:: WHAT NEEDS TO BE DONE ::
Within the records below, reproduce without change the lines from the line that has "Agreement for Henrietta" through the line that has "Henrietta is an", and only those.

§ §

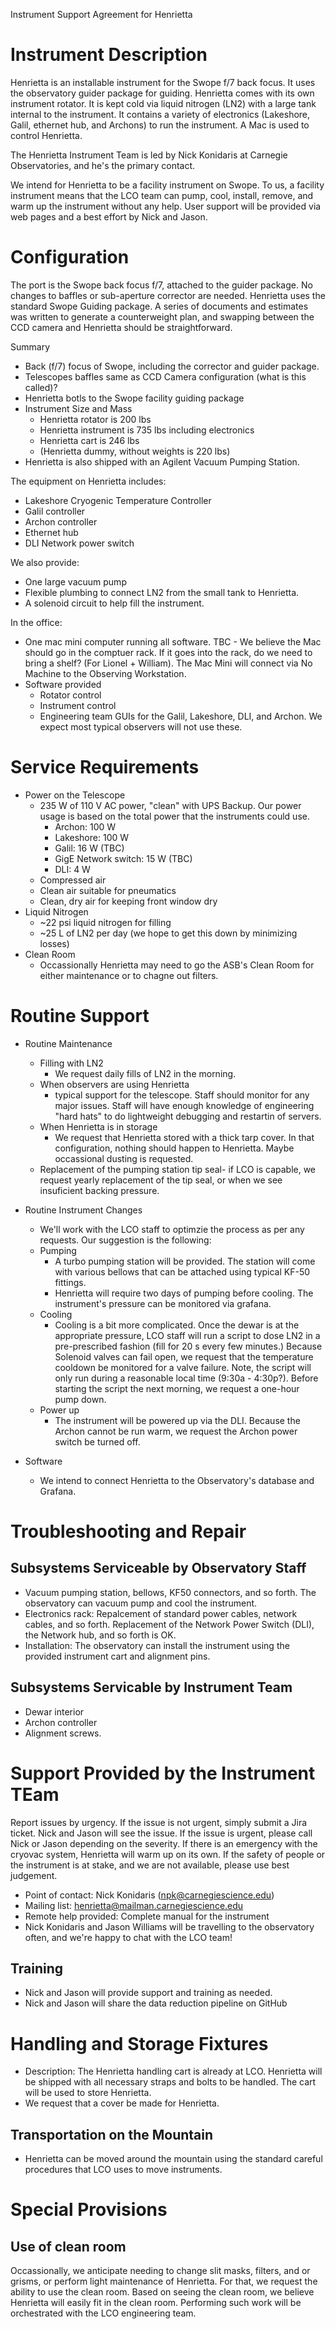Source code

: Instrument Support Agreement for Henrietta


# Instrument Description
Henrietta is an installable instrument for the Swope f/7 back focus. It uses the observatory guider package for guiding. Henrietta comes with its own instrument rotator. It is kept cold via liquid nitrogen (LN2) with a large tank internal to the instrument. It contains a variety of electronics (Lakeshore, Galil, ethernet hub, and Archons) to run the instrument. A Mac is used to control Henrietta.

The Henrietta Instrument Team is led by Nick Konidaris at Carnegie Observatories, and he's the primary contact. 

We intend for Henrietta to be a facility instrument on Swope. To us, a facility instrument means that the LCO team can pump, cool, install, remove, and warm up the instrument without any help. User support will be provided via web pages and a best effort by Nick and Jason.


# Configuration

The port is the Swope back focus f/7, attached to the guider package. No changes to baffles or sub-aperture corrector are needed. Henrietta uses the standard Swope Guiding package. A series of documents and estimates was written to generate a counterweight plan, and swapping between the CCD camera and Henrietta should be straightforward.

Summary
- Back (f/7) focus of Swope, including the corrector and guider package.
- Telescopes baffles same as CCD Camera configuration (what is this called)?
- Henrietta botls to the Swope facility guiding package
- Instrument Size and Mass
  - Henrietta rotator is 200 lbs
  - Henrietta instrument is 735 lbs including electronics
  - Henrietta cart is 246 lbs
  - (Henrietta dummy, without weights is 220 lbs)
- Henrietta is also shipped with an Agilent Vacuum Pumping Station.


The equipment on Henrietta includes:
- Lakeshore Cryogenic Temperature Controller
- Galil controller
- Archon controller
- Ethernet hub
- DLI Network power switch

We also provide:
- One large vacuum pump
- Flexible plumbing to connect LN2 from the small tank to Henrietta.
- A solenoid circuit to help fill the instrument.

In the office:
- One mac mini computer running all software. TBC - We believe the Mac should go in the comptuer rack. If it goes into the rack, do we need to bring a shelf? (For Lionel + William). The Mac Mini will connect via No Machine to the Observing Workstation.
- Software provided
  - Rotator control
  - Instrument control
  - Engineering team GUIs for the Galil, Lakeshore, DLI, and Archon. We expect most typical observers will not use these.


# Service Requirements
- Power on the Telescope
  - 235 W of 110 V AC power, "clean" with UPS Backup. Our power usage is based on the total power that the instruments could use.
    - Archon: 100 W
    - Lakeshore: 100 W
    - Galil: 16 W (TBC)
    - GigE Network switch: 15 W (TBC)
    - DLI: 4 W
  - Compressed air
  -   Clean air suitable for pneumatics
  -   Clean, dry air for keeping front window dry
- Liquid Nitrogen
  - ~22 psi liquid nitrogen for filling
  - ~25 L of LN2 per day (we hope to get this down by minimizing losses)
- Clean Room
  - Occassionally Henrietta may need to go the ASB's Clean Room for either maintenance or to chagne out filters. 

# Routine Support

- Routine Maintenance
  - Filling with LN2
    - We request daily fills of LN2 in the morning. 
  - When observers are using Henrietta
    - typical support for the telescope. Staff should monitor for any major issues. Staff will have enough knowledge of engineering "hard hats" to do lightweight debugging and restartin of servers.
  - When Henrietta is in storage
    - We request that Henrietta stored with a thick tarp cover. In that configuration, nothing should happen to Henrietta. Maybe occassional dusting is requested.
  - Replacement of the pumping station tip seal- if LCO is capable, we request yearly replacement of the tip seal, or when we see insuficient backing pressure.

- Routine Instrument Changes
  - We'll work with the LCO staff to optimzie the process as per any requests. Our suggestion is the following:
  - Pumping
    - A turbo pumping station will be provided. The station will come with various bellows that can be attached using typical KF-50 fittings.
    - Henrietta will require two days of pumping before cooling. The instrument's pressure can be monitored via grafana.
  - Cooling
    - Cooling is a bit more complicated. Once the dewar is at the appropriate pressure, LCO staff will run a script to dose LN2 in a pre-prescribed fashion (fill for 20 s every few minutes.) Because Solenoid valves can fail open, we request that the temperature cooldown be monitored for a valve failure. Note, the script will only run during a reasonable local time (9:30a - 4:30p?). Before starting the script the next morning, we request a one-hour pump down.
  - Power up
    - The instrument will be powered up via the DLI. Because the Archon cannot be run warm, we request the Archon power switch be turned off.
- Software
  - We intend to connect Henrietta to the Observatory's database and Grafana.

# Troubleshooting and Repair

## Subsystems Serviceable by Observatory Staff
- Vacuum pumping station, bellows, KF50 connectors, and so forth. The observatory can vacuum pump and cool the instrument.
- Electronics rack: Repalcement of standard power cables, network cables, and so forth. Replacement of the Network Power Switch (DLI), the Network hub, and so forth is OK.
- Installation: The observatory can install the instrument using the provided instrument cart and alignment pins.

## Subsystems Servicable by Instrument Team
- Dewar interior
- Archon controller
- Alignment screws.


# Support Provided by the Instrument TEam

Report issues by urgency. If the issue is not urgent, simply submit a Jira ticket. Nick and Jason will see the issue. If the issue is urgent, please call Nick or Jason depending on the severity. If there is an emergency with the cryovac system, Henrietta will warm up on its own. If the safety of people or the instrument is at stake, and we are not available, please use best judgement.

- Point of contact: Nick Konidaris (npk@carnegiescience.edu)
- Mailing list: henrietta@mailman.carnegiescience.edu
- Remote help provided: Complete manual for the instrument
- Nick Konidaris and Jason Williams will be travelling to the observatory often, and we're happy to chat with the LCO team!

## Training
- Nick and Jason will provide support and training as needed.
- Nick and Jason will share the data reduction pipeline on GitHub


# Handling and Storage Fixtures
- Description: The Henrietta handling cart is already at LCO. Henrietta will be shipped with all necessary straps and bolts to be handled. The cart will be used to store Henrietta.
- We request that a cover be made for Henrietta.


## Transportation on the Mountain
- Henrietta can be moved around the mountain using the standard careful procedures that LCO uses to move instruments.

# Special Provisions

## Use of clean room
Occassionally, we anticipate needing to change slit masks, filters, and or grisms, or perform light maintenance of Henrietta. For that, we request the ability to use the clean room. Based on seeing the clean room, we believe Henrietta will easily fit in the clean room. Performing such work will be orchestrated with the LCO engineering team.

§ §

:: PROBLEM SOLUTION ::
: Instrument Support Agreement for Henrietta


# Instrument Description
Henrietta is an installable instrument for the Swope f/7 back focus. It uses the observatory guider package for guiding. Henrietta comes with its own instrument rotator. It is kept cold via liquid nitrogen (LN2) with a large tank internal to the instrument. It contains a variety of electronics (Lakeshore, Galil, ethernet hub, and Archons) to run the instrument. A Mac is used to control Henrietta.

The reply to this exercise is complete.